## ABOUT THIS EXERCISE
Transcribe word for word the lines below from the line with "Jharkhand and WB" through the line with "### India Energy", ends included.

## PROVIDED INFORMATION
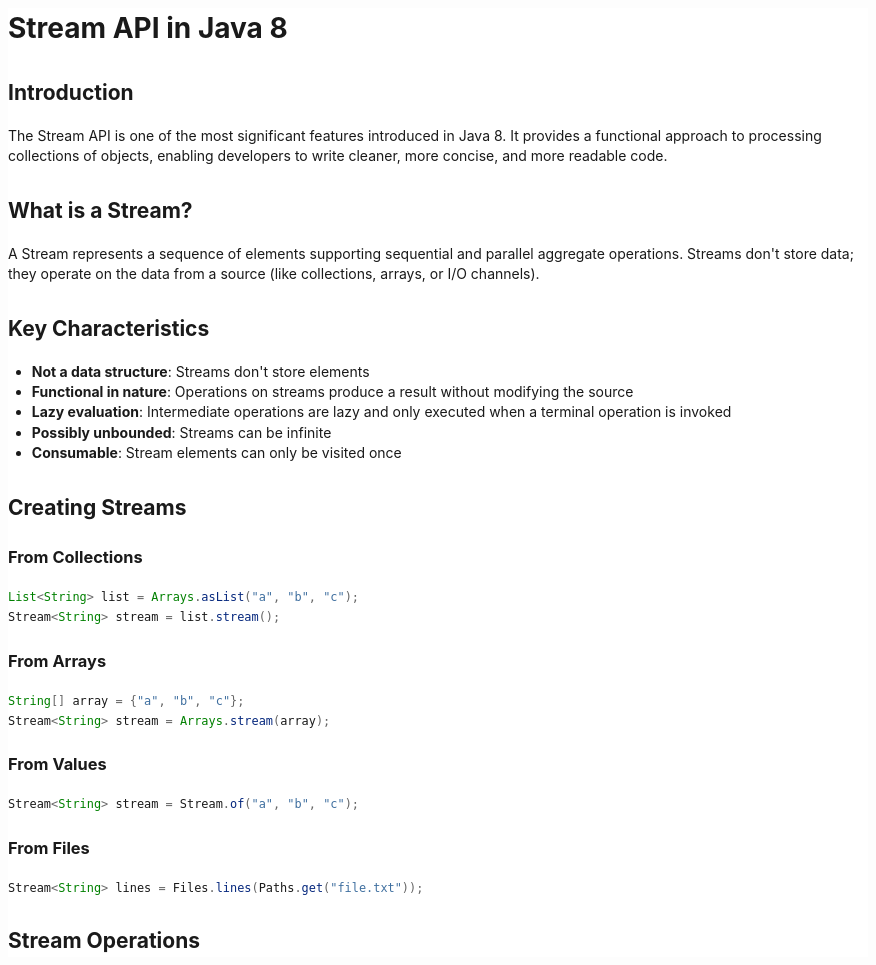 # Stream API in Java 8

## Introduction

The Stream API is one of the most significant features introduced in Java 8. It provides a functional approach to processing collections of objects, enabling developers to write cleaner, more concise, and more readable code.

## What is a Stream?

A Stream represents a sequence of elements supporting sequential and parallel aggregate operations. Streams don't store data; they operate on the data from a source (like collections, arrays, or I/O channels).

## Key Characteristics

- **Not a data structure**: Streams don't store elements
- **Functional in nature**: Operations on streams produce a result without modifying the source
- **Lazy evaluation**: Intermediate operations are lazy and only executed when a terminal operation is invoked
- **Possibly unbounded**: Streams can be infinite
- **Consumable**: Stream elements can only be visited once

## Creating Streams

### From Collections
```java
List<String> list = Arrays.asList("a", "b", "c");
Stream<String> stream = list.stream();
```

### From Arrays
```java
String[] array = {"a", "b", "c"};
Stream<String> stream = Arrays.stream(array);
```

### From Values
```java
Stream<String> stream = Stream.of("a", "b", "c");
```

### From Files
```java
Stream<String> lines = Files.lines(Paths.get("file.txt"));
```

## Stream Operations
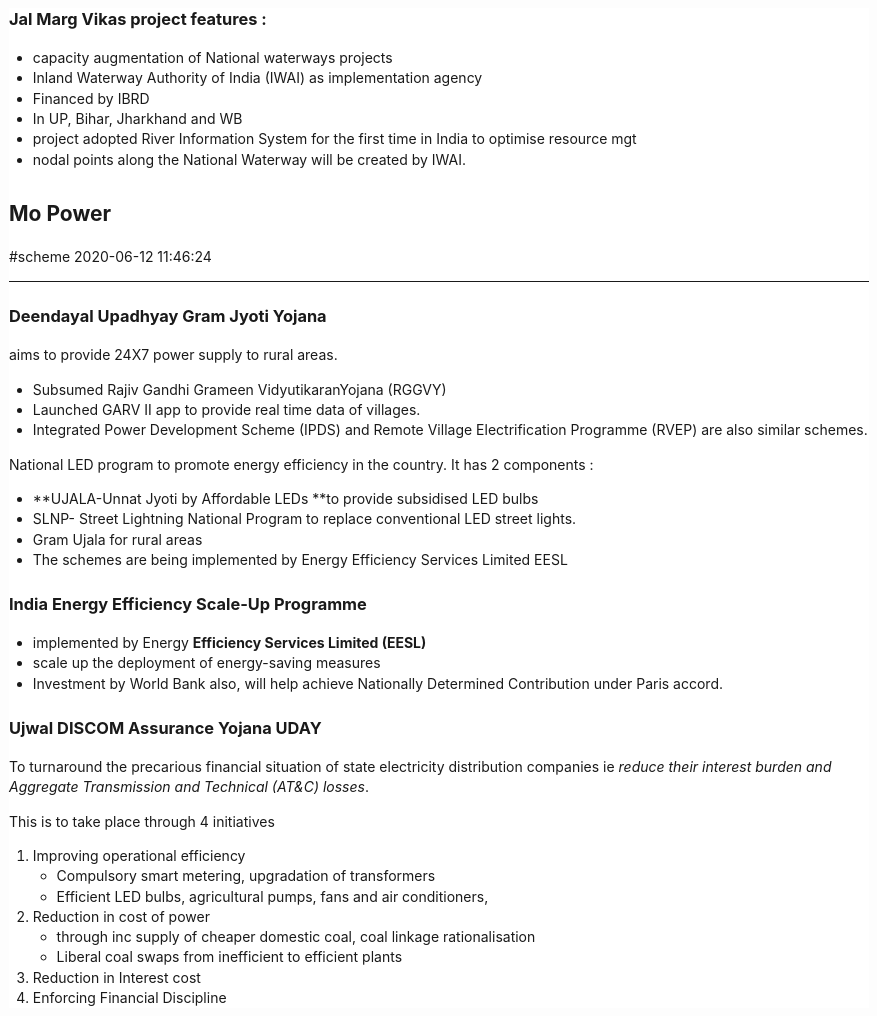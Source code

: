 ### Jal Marg Vikas project features :
-   capacity augmentation of National waterways projects
-   Inland Waterway Authority of India (IWAI) as implementation agency
-   Financed by IBRD
-   In UP, Bihar, Jharkhand and WB
-   project adopted River Information System for the first time in India to optimise resource mgt
-   nodal points along the National Waterway will be created by IWAI.


## Mo Power 
#scheme 
2020-06-12 11:46:24

---


### **Deendayal Upadhyay Gram Jyoti Yojana**
aims to provide 24X7 power supply to rural areas.
-   Subsumed Rajiv Gandhi Grameen VidyutikaranYojana (RGGVY)
-   Launched GARV II app to provide real time data of villages.
-   Integrated Power Development Scheme (IPDS) and Remote Village Electrification Programme (RVEP) are also similar schemes.

National LED program to promote energy efficiency in the country.
It has 2 components :
-   **UJALA-Unnat Jyoti by Affordable LEDs **to provide subsidised LED bulbs
-   SLNP- Street Lightning National Program to replace conventional LED street lights.
-   Gram Ujala for rural areas
-   The schemes are being implemented by Energy Efficiency Services Limited EESL

### India Energy Efficiency Scale-Up Programme
-   implemented by Energy **Efficiency Services Limited (EESL)**
-   scale up the deployment of energy-saving measures
-   Investment by World Bank also, will help achieve Nationally Determined Contribution under Paris accord.


### Ujwal DISCOM Assurance Yojana UDAY

To turnaround the precarious financial situation of state electricity distribution companies ie *reduce their interest burden and Aggregate Transmission and Technical (AT&C) losses*.

This is to take place through 4 initiatives
1. Improving operational efficiency
	- Compulsory smart metering, upgradation of transformers
	- Efficient LED bulbs, agricultural pumps, fans and air conditioners,
2. Reduction in cost of power
	-  through inc supply of cheaper domestic coal, coal linkage rationalisation
	- Liberal coal swaps from inefficient to efficient plants
3. Reduction in Interest cost
4. Enforcing Financial Discipline

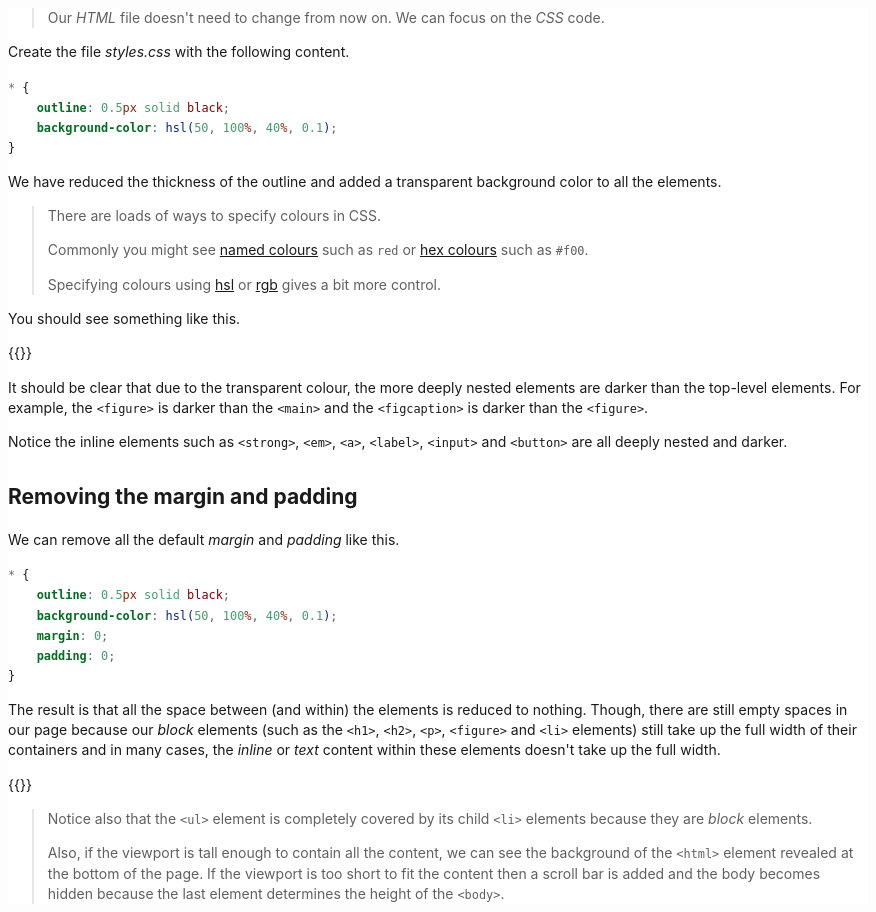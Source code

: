 > Our *HTML* file doesn't need to change from now on.
> We can focus on the *CSS* code.

Create the file *styles.css* with the following content.

```css
* {
    outline: 0.5px solid black;
    background-color: hsl(50, 100%, 40%, 0.1);
}
```
We have reduced the thickness of the outline and added a transparent background color to all the elements.

> There are loads of ways to specify colours in CSS. 
>
> Commonly you might see [named colours](https://developer.mozilla.org/en-US/docs/Web/CSS/named-color) such as `red` or [hex colours](https://developer.mozilla.org/en-US/docs/Web/CSS/hex-color) such as `#f00`.
>
> Specifying colours using [hsl](https://developer.mozilla.org/en-US/docs/Web/CSS/color_value/hsl) or [rgb](https://developer.mozilla.org/en-US/docs/Web/CSS/color_value/rgb) gives a bit more control.

You should see something like this.

{{<iframe src="examples/step-02" width="800" height="900">}}{{</iframe>}}

It should be clear that due to the transparent colour, the more deeply nested elements are darker than the top-level elements.
For example, the `<figure>` is darker than the `<main>` and the `<figcaption>` is darker than the `<figure>`.

Notice the inline elements such as `<strong>`, `<em>`, `<a>`, `<label>`, `<input>` and `<button>` are all deeply nested and darker. 

## Removing the margin and padding

We can remove all the default *margin* and *padding* like this.

```css {hl_lines="4-5"}
* {
    outline: 0.5px solid black;
    background-color: hsl(50, 100%, 40%, 0.1);
    margin: 0;
    padding: 0;
}
```

The result is that all the space between (and within) the elements is reduced to nothing.
Though, there are still empty spaces in our page because our *block* elements (such as the `<h1>`, `<h2>`, `<p>`, `<figure>` and `<li>` elements) still take up the full width of their containers and in many cases, the *inline* or *text* content within these elements doesn't take up the full width.

{{<iframe src="examples/step-03" width="800" height="800">}}{{</iframe>}}

> Notice also that the `<ul>` element is completely covered by its child `<li>` elements because they are *block* elements.
>
> Also, if the viewport is tall enough to contain all the content, we can see the background of the `<html>` element revealed at the bottom of the page. 
> If the viewport is too short to fit the content then a scroll bar is added and the body becomes hidden because the last element determines the height of the `<body>`.
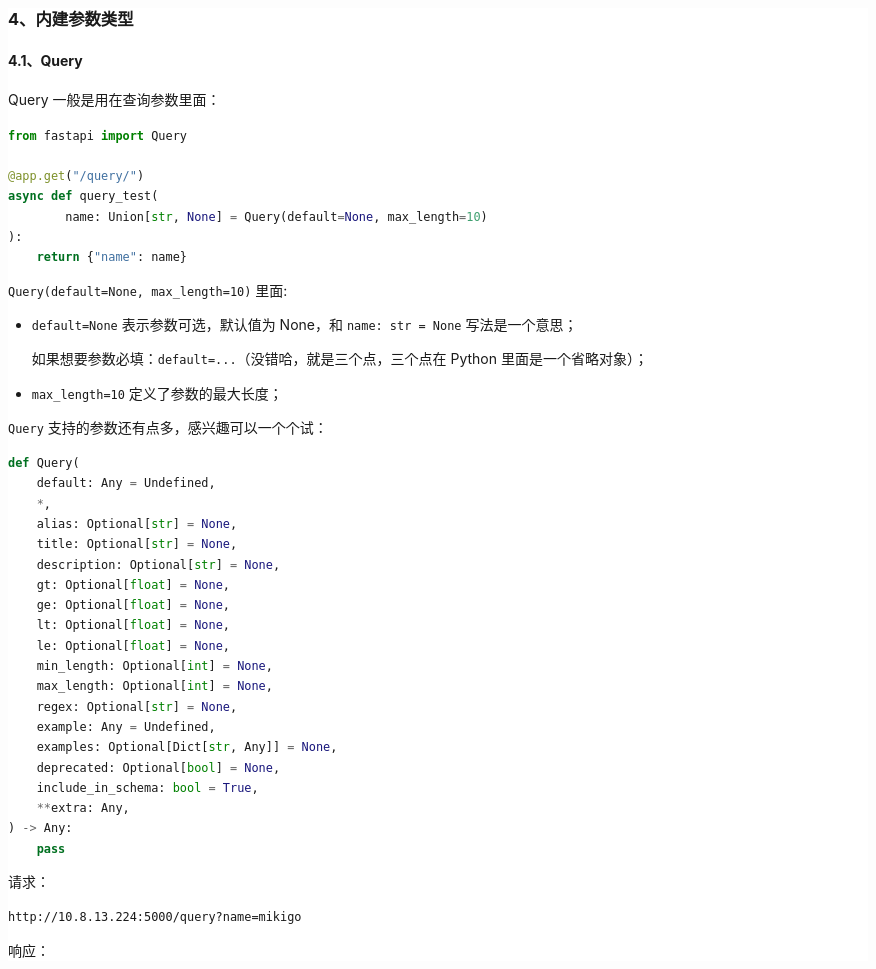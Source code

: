 ### 4、内建参数类型

#### 4.1、Query

Query 一般是用在查询参数里面：

```python
from fastapi import Query

@app.get("/query/")
async def query_test(
        name: Union[str, None] = Query(default=None, max_length=10)
):
    return {"name": name}
```

`Query(default=None, max_length=10)` 里面:

- `default=None` 表示参数可选，默认值为 None，和 `name: str = None` 写法是一个意思；

  如果想要参数必填：`default=...`（没错哈，就是三个点，三个点在 Python 里面是一个省略对象）；

- `max_length=10` 定义了参数的最大长度；

`Query` 支持的参数还有点多，感兴趣可以一个个试：

```python
def Query(
    default: Any = Undefined,
    *,
    alias: Optional[str] = None,
    title: Optional[str] = None,
    description: Optional[str] = None,
    gt: Optional[float] = None,
    ge: Optional[float] = None,
    lt: Optional[float] = None,
    le: Optional[float] = None,
    min_length: Optional[int] = None,
    max_length: Optional[int] = None,
    regex: Optional[str] = None,
    example: Any = Undefined,
    examples: Optional[Dict[str, Any]] = None,
    deprecated: Optional[bool] = None,
    include_in_schema: bool = True,
    **extra: Any,
) -> Any:
    pass
```

请求：

```url
http://10.8.13.224:5000/query?name=mikigo
```

响应：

## EXERCISE RESPONSE
-   In UP, Bihar, Jharkhand and WB
-   project adopted River Information System for the first time in India to optimise resource mgt
-   nodal points along the National Waterway will be created by IWAI.


## Mo Power 
#scheme 
2020-06-12 11:46:24

---


### **Deendayal Upadhyay Gram Jyoti Yojana**
aims to provide 24X7 power supply to rural areas.
-   Subsumed Rajiv Gandhi Grameen VidyutikaranYojana (RGGVY)
-   Launched GARV II app to provide real time data of villages.
-   Integrated Power Development Scheme (IPDS) and Remote Village Electrification Programme (RVEP) are also similar schemes.

National LED program to promote energy efficiency in the country.
It has 2 components :
-   **UJALA-Unnat Jyoti by Affordable LEDs **to provide subsidised LED bulbs
-   SLNP- Street Lightning National Program to replace conventional LED street lights.
-   Gram Ujala for rural areas
-   The schemes are being implemented by Energy Efficiency Services Limited EESL

### India Energy Efficiency Scale-Up Programme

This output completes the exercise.